Chair of the Lupong Tagapagpaganap ng Pook of Western Mindanao (Region IX)
- In office December 1979 – 1984
- President: Ferdinand Marcos
- Preceded by: Romulo Espaldon (as Regional Commissioner)
- In office July 16, 1986 – November 22, 1986
- President: Corazon Aquino
- Succeeded by: Elnorita Tugung

Personal details
- Born: November 10, 1939 Bongao, Sulu, Philippine Commonwealth
- Died: November 22, 1986 (aged 47) Manila, Philippines
- Spouse: Elnorita Tugung

= Bob Tugung =

Ulbert Ulama “Bob” Tugung (November 10, 1939 – November 22, 1986) was a Filipino teacher, newsman, and politician. He served as Chairman of the Lupong Tagapagpaganap ng Pook (LTP) of Autonomous Region IX in Mindanao from 1979 until his assassination in 1986.

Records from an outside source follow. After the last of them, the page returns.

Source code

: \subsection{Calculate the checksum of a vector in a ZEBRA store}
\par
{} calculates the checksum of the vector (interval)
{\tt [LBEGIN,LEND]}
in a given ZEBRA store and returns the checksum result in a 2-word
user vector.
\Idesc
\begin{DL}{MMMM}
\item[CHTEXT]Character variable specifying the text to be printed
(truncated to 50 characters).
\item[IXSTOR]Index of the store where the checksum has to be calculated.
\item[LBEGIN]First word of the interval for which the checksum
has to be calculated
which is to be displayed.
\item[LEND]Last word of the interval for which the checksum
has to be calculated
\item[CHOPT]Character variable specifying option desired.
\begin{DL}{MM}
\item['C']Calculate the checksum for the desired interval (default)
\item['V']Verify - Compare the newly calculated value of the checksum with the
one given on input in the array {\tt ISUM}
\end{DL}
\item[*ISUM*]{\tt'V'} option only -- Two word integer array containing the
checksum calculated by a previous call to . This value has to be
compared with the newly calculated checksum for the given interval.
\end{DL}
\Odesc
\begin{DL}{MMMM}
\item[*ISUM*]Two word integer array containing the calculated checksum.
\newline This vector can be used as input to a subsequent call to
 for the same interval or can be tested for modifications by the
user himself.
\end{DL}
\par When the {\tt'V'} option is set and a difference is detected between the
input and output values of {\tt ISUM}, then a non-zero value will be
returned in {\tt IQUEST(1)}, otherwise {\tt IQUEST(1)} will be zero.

== Early life and education ==
Ulama was born on November 10, 1939, in Bongao, Sulu (now Tawi-Tawi) to Hadji Pangalampas Tugung and Hadja Naradja.

He graduated valedictorian at Tubig-Indanan Elementary School (now Panglima Ibrahim Elementary School) in Simunul then went to Notre Dame of Bongao for high school.  He obtained his law degree from the Zamboanga A.E. Colleges (now Universidad de Zamboanga) in Zamboanga City.

Fresh out of college, he ran for mayor at the age of 23 in the 1961 local elections in Bongao but did not succeed. The following year, he married Elnorita Pamaran of Lamitan, Basilan. They both became school teachers at Claret College of Isabela. From 1968 to 1973, he was publisher of the Basilan Newsweek.

== Career ==
In 1970, Ulama was elected municipal councilor of Basilan when he ran as the lone opposition candidate against the slate of former mayor Leroy Brown.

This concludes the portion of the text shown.